BEGIN Dataset content

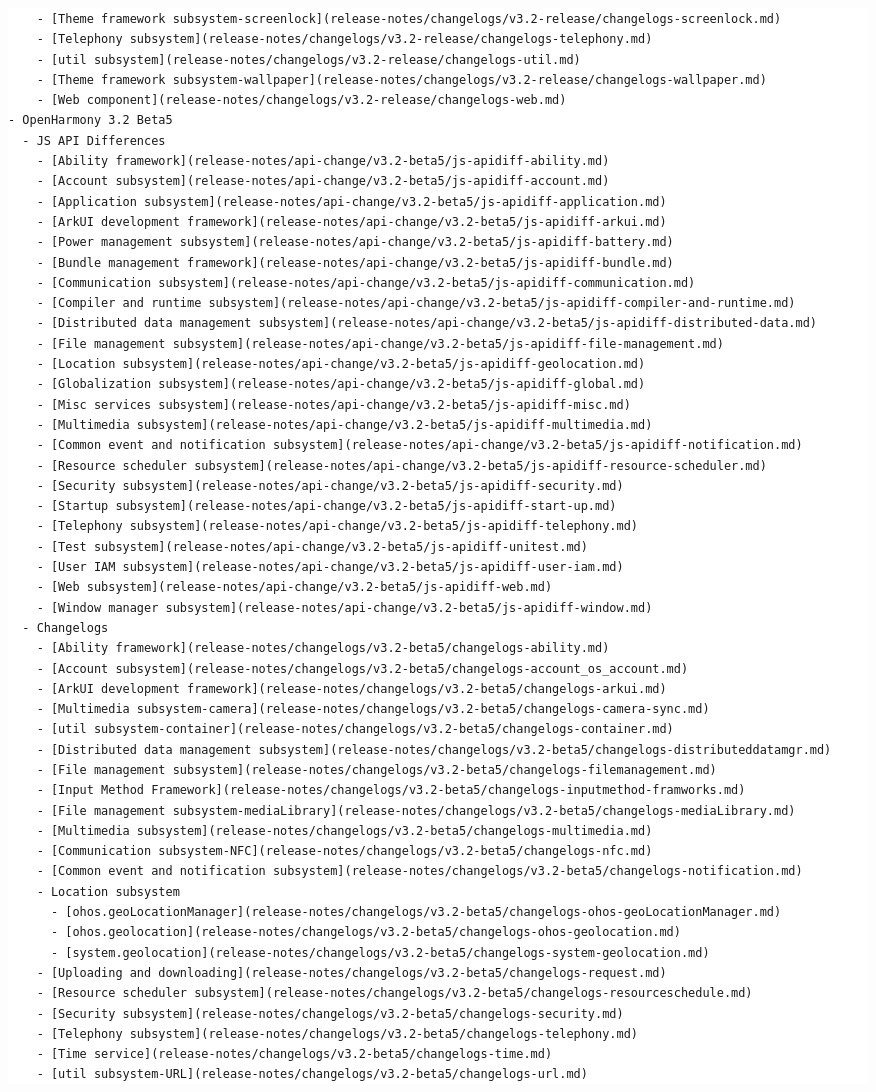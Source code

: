         - [Theme framework subsystem-screenlock](release-notes/changelogs/v3.2-release/changelogs-screenlock.md)
        - [Telephony subsystem](release-notes/changelogs/v3.2-release/changelogs-telephony.md)
        - [util subsystem](release-notes/changelogs/v3.2-release/changelogs-util.md)
        - [Theme framework subsystem-wallpaper](release-notes/changelogs/v3.2-release/changelogs-wallpaper.md)
        - [Web component](release-notes/changelogs/v3.2-release/changelogs-web.md)
    - OpenHarmony 3.2 Beta5
      - JS API Differences
        - [Ability framework](release-notes/api-change/v3.2-beta5/js-apidiff-ability.md)
        - [Account subsystem](release-notes/api-change/v3.2-beta5/js-apidiff-account.md)
        - [Application subsystem](release-notes/api-change/v3.2-beta5/js-apidiff-application.md)
        - [ArkUI development framework](release-notes/api-change/v3.2-beta5/js-apidiff-arkui.md)
        - [Power management subsystem](release-notes/api-change/v3.2-beta5/js-apidiff-battery.md)
        - [Bundle management framework](release-notes/api-change/v3.2-beta5/js-apidiff-bundle.md)
        - [Communication subsystem](release-notes/api-change/v3.2-beta5/js-apidiff-communication.md)
        - [Compiler and runtime subsystem](release-notes/api-change/v3.2-beta5/js-apidiff-compiler-and-runtime.md)
        - [Distributed data management subsystem](release-notes/api-change/v3.2-beta5/js-apidiff-distributed-data.md)
        - [File management subsystem](release-notes/api-change/v3.2-beta5/js-apidiff-file-management.md)
        - [Location subsystem](release-notes/api-change/v3.2-beta5/js-apidiff-geolocation.md)
        - [Globalization subsystem](release-notes/api-change/v3.2-beta5/js-apidiff-global.md)
        - [Misc services subsystem](release-notes/api-change/v3.2-beta5/js-apidiff-misc.md)
        - [Multimedia subsystem](release-notes/api-change/v3.2-beta5/js-apidiff-multimedia.md)
        - [Common event and notification subsystem](release-notes/api-change/v3.2-beta5/js-apidiff-notification.md)
        - [Resource scheduler subsystem](release-notes/api-change/v3.2-beta5/js-apidiff-resource-scheduler.md)
        - [Security subsystem](release-notes/api-change/v3.2-beta5/js-apidiff-security.md)
        - [Startup subsystem](release-notes/api-change/v3.2-beta5/js-apidiff-start-up.md)
        - [Telephony subsystem](release-notes/api-change/v3.2-beta5/js-apidiff-telephony.md)
        - [Test subsystem](release-notes/api-change/v3.2-beta5/js-apidiff-unitest.md)
        - [User IAM subsystem](release-notes/api-change/v3.2-beta5/js-apidiff-user-iam.md)
        - [Web subsystem](release-notes/api-change/v3.2-beta5/js-apidiff-web.md)
        - [Window manager subsystem](release-notes/api-change/v3.2-beta5/js-apidiff-window.md)
      - Changelogs
        - [Ability framework](release-notes/changelogs/v3.2-beta5/changelogs-ability.md)
        - [Account subsystem](release-notes/changelogs/v3.2-beta5/changelogs-account_os_account.md)
        - [ArkUI development framework](release-notes/changelogs/v3.2-beta5/changelogs-arkui.md)
        - [Multimedia subsystem-camera](release-notes/changelogs/v3.2-beta5/changelogs-camera-sync.md)
        - [util subsystem-container](release-notes/changelogs/v3.2-beta5/changelogs-container.md)
        - [Distributed data management subsystem](release-notes/changelogs/v3.2-beta5/changelogs-distributeddatamgr.md)
        - [File management subsystem](release-notes/changelogs/v3.2-beta5/changelogs-filemanagement.md)
        - [Input Method Framework](release-notes/changelogs/v3.2-beta5/changelogs-inputmethod-framworks.md)
        - [File management subsystem-mediaLibrary](release-notes/changelogs/v3.2-beta5/changelogs-mediaLibrary.md)
        - [Multimedia subsystem](release-notes/changelogs/v3.2-beta5/changelogs-multimedia.md)
        - [Communication subsystem-NFC](release-notes/changelogs/v3.2-beta5/changelogs-nfc.md)
        - [Common event and notification subsystem](release-notes/changelogs/v3.2-beta5/changelogs-notification.md)
        - Location subsystem
          - [ohos.geoLocationManager](release-notes/changelogs/v3.2-beta5/changelogs-ohos-geoLocationManager.md)
          - [ohos.geolocation](release-notes/changelogs/v3.2-beta5/changelogs-ohos-geolocation.md)
          - [system.geolocation](release-notes/changelogs/v3.2-beta5/changelogs-system-geolocation.md)
        - [Uploading and downloading](release-notes/changelogs/v3.2-beta5/changelogs-request.md)
        - [Resource scheduler subsystem](release-notes/changelogs/v3.2-beta5/changelogs-resourceschedule.md)
        - [Security subsystem](release-notes/changelogs/v3.2-beta5/changelogs-security.md)
        - [Telephony subsystem](release-notes/changelogs/v3.2-beta5/changelogs-telephony.md)
        - [Time service](release-notes/changelogs/v3.2-beta5/changelogs-time.md)
        - [util subsystem-URL](release-notes/changelogs/v3.2-beta5/changelogs-url.md)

END Dataset content

__Work order__
What is needed is every line of the data above, set down exactly but with the images left out.

__Solution for this task__
Source code

:         - [Theme framework subsystem-screenlock](release-notes/changelogs/v3.2-release/changelogs-screenlock.md)
        - [Telephony subsystem](release-notes/changelogs/v3.2-release/changelogs-telephony.md)
        - [util subsystem](release-notes/changelogs/v3.2-release/changelogs-util.md)
        - [Theme framework subsystem-wallpaper](release-notes/changelogs/v3.2-release/changelogs-wallpaper.md)
        - [Web component](release-notes/changelogs/v3.2-release/changelogs-web.md)
    - OpenHarmony 3.2 Beta5
      - JS API Differences
        - [Ability framework](release-notes/api-change/v3.2-beta5/js-apidiff-ability.md)
        - [Account subsystem](release-notes/api-change/v3.2-beta5/js-apidiff-account.md)
        - [Application subsystem](release-notes/api-change/v3.2-beta5/js-apidiff-application.md)
        - [ArkUI development framework](release-notes/api-change/v3.2-beta5/js-apidiff-arkui.md)
        - [Power management subsystem](release-notes/api-change/v3.2-beta5/js-apidiff-battery.md)
        - [Bundle management framework](release-notes/api-change/v3.2-beta5/js-apidiff-bundle.md)
        - [Communication subsystem](release-notes/api-change/v3.2-beta5/js-apidiff-communication.md)
        - [Compiler and runtime subsystem](release-notes/api-change/v3.2-beta5/js-apidiff-compiler-and-runtime.md)
        - [Distributed data management subsystem](release-notes/api-change/v3.2-beta5/js-apidiff-distributed-data.md)
        - [File management subsystem](release-notes/api-change/v3.2-beta5/js-apidiff-file-management.md)
        - [Location subsystem](release-notes/api-change/v3.2-beta5/js-apidiff-geolocation.md)
        - [Globalization subsystem](release-notes/api-change/v3.2-beta5/js-apidiff-global.md)
        - [Misc services subsystem](release-notes/api-change/v3.2-beta5/js-apidiff-misc.md)
        - [Multimedia subsystem](release-notes/api-change/v3.2-beta5/js-apidiff-multimedia.md)
        - [Common event and notification subsystem](release-notes/api-change/v3.2-beta5/js-apidiff-notification.md)
        - [Resource scheduler subsystem](release-notes/api-change/v3.2-beta5/js-apidiff-resource-scheduler.md)
        - [Security subsystem](release-notes/api-change/v3.2-beta5/js-apidiff-security.md)
        - [Startup subsystem](release-notes/api-change/v3.2-beta5/js-apidiff-start-up.md)
        - [Telephony subsystem](release-notes/api-change/v3.2-beta5/js-apidiff-telephony.md)
        - [Test subsystem](release-notes/api-change/v3.2-beta5/js-apidiff-unitest.md)
        - [User IAM subsystem](release-notes/api-change/v3.2-beta5/js-apidiff-user-iam.md)
        - [Web subsystem](release-notes/api-change/v3.2-beta5/js-apidiff-web.md)
        - [Window manager subsystem](release-notes/api-change/v3.2-beta5/js-apidiff-window.md)
      - Changelogs
        - [Ability framework](release-notes/changelogs/v3.2-beta5/changelogs-ability.md)
        - [Account subsystem](release-notes/changelogs/v3.2-beta5/changelogs-account_os_account.md)
        - [ArkUI development framework](release-notes/changelogs/v3.2-beta5/changelogs-arkui.md)
        - [Multimedia subsystem-camera](release-notes/changelogs/v3.2-beta5/changelogs-camera-sync.md)
        - [util subsystem-container](release-notes/changelogs/v3.2-beta5/changelogs-container.md)
        - [Distributed data management subsystem](release-notes/changelogs/v3.2-beta5/changelogs-distributeddatamgr.md)
        - [File management subsystem](release-notes/changelogs/v3.2-beta5/changelogs-filemanagement.md)
        - [Input Method Framework](release-notes/changelogs/v3.2-beta5/changelogs-inputmethod-framworks.md)
        - [File management subsystem-mediaLibrary](release-notes/changelogs/v3.2-beta5/changelogs-mediaLibrary.md)
        - [Multimedia subsystem](release-notes/changelogs/v3.2-beta5/changelogs-multimedia.md)
        - [Communication subsystem-NFC](release-notes/changelogs/v3.2-beta5/changelogs-nfc.md)
        - [Common event and notification subsystem](release-notes/changelogs/v3.2-beta5/changelogs-notification.md)
        - Location subsystem
          - [ohos.geoLocationManager](release-notes/changelogs/v3.2-beta5/changelogs-ohos-geoLocationManager.md)
          - [ohos.geolocation](release-notes/changelogs/v3.2-beta5/changelogs-ohos-geolocation.md)
          - [system.geolocation](release-notes/changelogs/v3.2-beta5/changelogs-system-geolocation.md)
        - [Uploading and downloading](release-notes/changelogs/v3.2-beta5/changelogs-request.md)
        - [Resource scheduler subsystem](release-notes/changelogs/v3.2-beta5/changelogs-resourceschedule.md)
        - [Security subsystem](release-notes/changelogs/v3.2-beta5/changelogs-security.md)
        - [Telephony subsystem](release-notes/changelogs/v3.2-beta5/changelogs-telephony.md)
        - [Time service](release-notes/changelogs/v3.2-beta5/changelogs-time.md)
        - [util subsystem-URL](release-notes/changelogs/v3.2-beta5/changelogs-url.md)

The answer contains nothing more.